**** Material provided ****

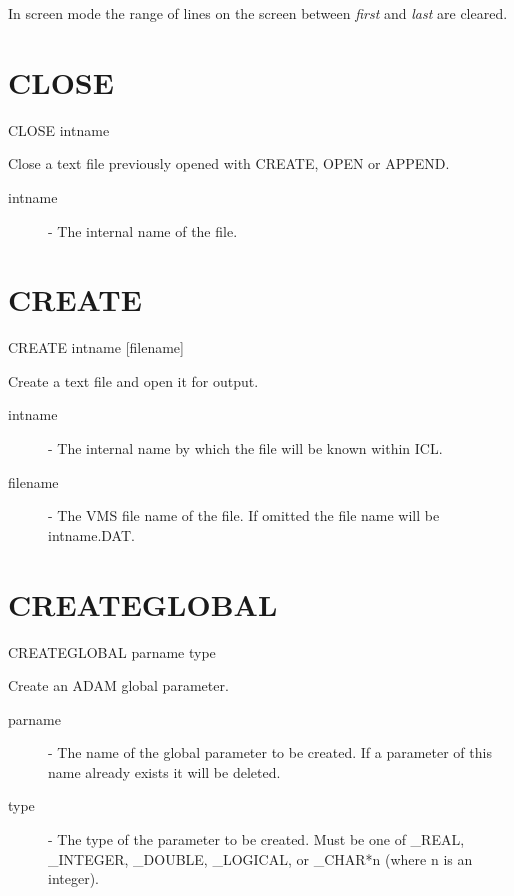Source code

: In screen mode the range of lines on the screen between {\it first} and {\it
last} 
are cleared.

\section{CLOSE}
                                       
   CLOSE \hspace{.5cm} intname

 Close a text file previously opened with CREATE, OPEN or APPEND.

\begin{description}

\item[intname]  -  The internal name of the file.

\end{description}


\section{CREATE}
                                       
   CREATE \hspace{.5cm} intname \hspace{.5cm} [filename]

 Create a text file and open it for output.

\begin{description}

\item[intname]  -  The internal name by which the file will be known
                  within ICL.

\item[filename]  -  The VMS file name of the file. If omitted the
                  file name will be intname.DAT.

\end{description}

\section{CREATEGLOBAL}

   CREATEGLOBAL \hspace{.5cm} parname \hspace{.5cm} type

 Create an ADAM global parameter.

\begin{description}

\item[parname]  -  The name of the global parameter to be created. If
                  a parameter of this name already exists it will be deleted.

\item[type]     -  The type of the parameter to be created. Must be
                  one of \_REAL, \_INTEGER, \_DOUBLE, \_LOGICAL, or
                  \_CHAR*n (where n is an integer).

\end{description}

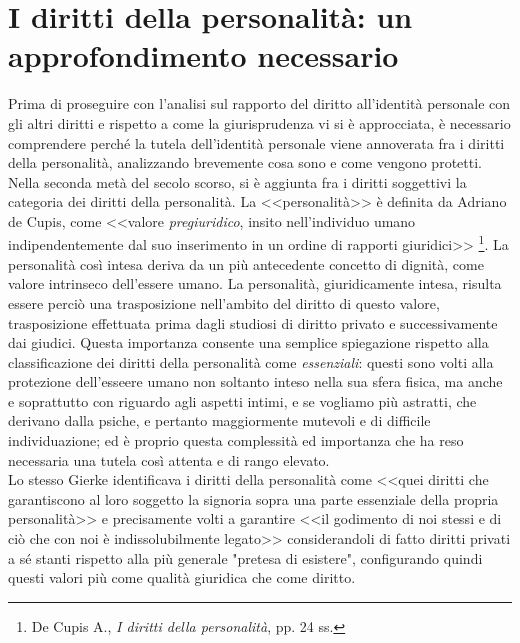 \section{I diritti della personalità: un approfondimento necessario}%
Prima di proseguire con l'analisi sul rapporto del diritto all'identità personale con gli altri diritti e rispetto a come la giurisprudenza vi si è approcciata, 
è necessario comprendere perché la tutela dell'identità personale viene annoverata fra i diritti della personalità, analizzando brevemente cosa sono e come vengono protetti.
\\Nella seconda metà del secolo scorso, si è aggiunta fra i diritti soggettivi la categoria dei diritti della personalità. 
La <<personalità>> è definita da Adriano de Cupis, come <<valore \textit{pregiuridico}, insito nell'individuo umano indipendentemente dal suo inserimento in un ordine di rapporti giuridici>>
\footnote{De Cupis A., \textit{I diritti della personalità}, pp. 24 ss.}. 
La personalità così intesa deriva da un più antecedente concetto di dignità, come valore intrinseco dell'essere umano.
La personalità, giuridicamente intesa, risulta essere perciò una trasposizione nell'ambito del diritto di questo valore, trasposizione effettuata prima dagli studiosi di diritto privato e successivamente dai giudici. Questa importanza consente una semplice spiegazione rispetto alla classificazione dei diritti della personalità come \textit{essenziali}: questi sono volti alla protezione dell'esseere umano non soltanto inteso nella sua sfera fisica, ma anche e soprattutto con riguardo agli aspetti intimi, e se vogliamo più astratti, che derivano dalla psiche, e pertanto maggiormente mutevoli e di difficile individuazione; ed è proprio questa complessità ed importanza che ha reso necessaria una tutela così attenta e di rango elevato. 
\\Lo stesso Gierke identificava i diritti della personalità come <<quei diritti che garantiscono al loro soggetto la signoria sopra una parte essenziale della propria personalità>> e precisamente volti a garantire <<il godimento di noi stessi e di ciò che con noi è indissolubilmente legato>> considerandoli di fatto diritti privati a sé stanti rispetto alla più generale "pretesa di esistere", configurando quindi questi valori più come qualità giuridica che come diritto.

****

> [What is expected] Here the job is to print all the entries above exactly, minus the images.

> [Reply to the task]
Source code

: In screen mode the range of lines on the screen between {\it first} and {\it
last} 
are cleared.

\section{CLOSE}
                                       
   CLOSE \hspace{.5cm} intname

 Close a text file previously opened with CREATE, OPEN or APPEND.

\begin{description}

\item[intname]  -  The internal name of the file.

\end{description}


\section{CREATE}
                                       
   CREATE \hspace{.5cm} intname \hspace{.5cm} [filename]

 Create a text file and open it for output.

\begin{description}

\item[intname]  -  The internal name by which the file will be known
                  within ICL.

\item[filename]  -  The VMS file name of the file. If omitted the
                  file name will be intname.DAT.

\end{description}

\section{CREATEGLOBAL}

   CREATEGLOBAL \hspace{.5cm} parname \hspace{.5cm} type

 Create an ADAM global parameter.

\begin{description}

\item[parname]  -  The name of the global parameter to be created. If
                  a parameter of this name already exists it will be deleted.

\item[type]     -  The type of the parameter to be created. Must be
                  one of \_REAL, \_INTEGER, \_DOUBLE, \_LOGICAL, or
                  \_CHAR*n (where n is an integer).

\end{description}

 \section{I diritti della personalità: un approfondimento necessario}%
Prima di proseguire con l'analisi sul rapporto del diritto all'identità personale con gli altri diritti e rispetto a come la giurisprudenza vi si è approcciata, 
è necessario comprendere perché la tutela dell'identità personale viene annoverata fra i diritti della personalità, analizzando brevemente cosa sono e come vengono protetti.
\\Nella seconda metà del secolo scorso, si è aggiunta fra i diritti soggettivi la categoria dei diritti della personalità. 
La <<personalità>> è definita da Adriano de Cupis, come <<valore \textit{pregiuridico}, insito nell'individuo umano indipendentemente dal suo inserimento in un ordine di rapporti giuridici>>
\footnote{De Cupis A., \textit{I diritti della personalità}, pp. 24 ss.}. 
La personalità così intesa deriva da un più antecedente concetto di dignità, come valore intrinseco dell'essere umano.
La personalità, giuridicamente intesa, risulta essere perciò una trasposizione nell'ambito del diritto di questo valore, trasposizione effettuata prima dagli studiosi di diritto privato e successivamente dai giudici. Questa importanza consente una semplice spiegazione rispetto alla classificazione dei diritti della personalità come \textit{essenziali}: questi sono volti alla protezione dell'esseere umano non soltanto inteso nella sua sfera fisica, ma anche e soprattutto con riguardo agli aspetti intimi, e se vogliamo più astratti, che derivano dalla psiche, e pertanto maggiormente mutevoli e di difficile individuazione; ed è proprio questa complessità ed importanza che ha reso necessaria una tutela così attenta e di rango elevato. 
\\Lo stesso Gierke identificava i diritti della personalità come <<quei diritti che garantiscono al loro soggetto la signoria sopra una parte essenziale della propria personalità>> e precisamente volti a garantire <<il godimento di noi stessi e di ciò che con noi è indissolubilmente legato>> considerandoli di fatto diritti privati a sé stanti rispetto alla più generale "pretesa di esistere", configurando quindi questi valori più come qualità giuridica che come diritto.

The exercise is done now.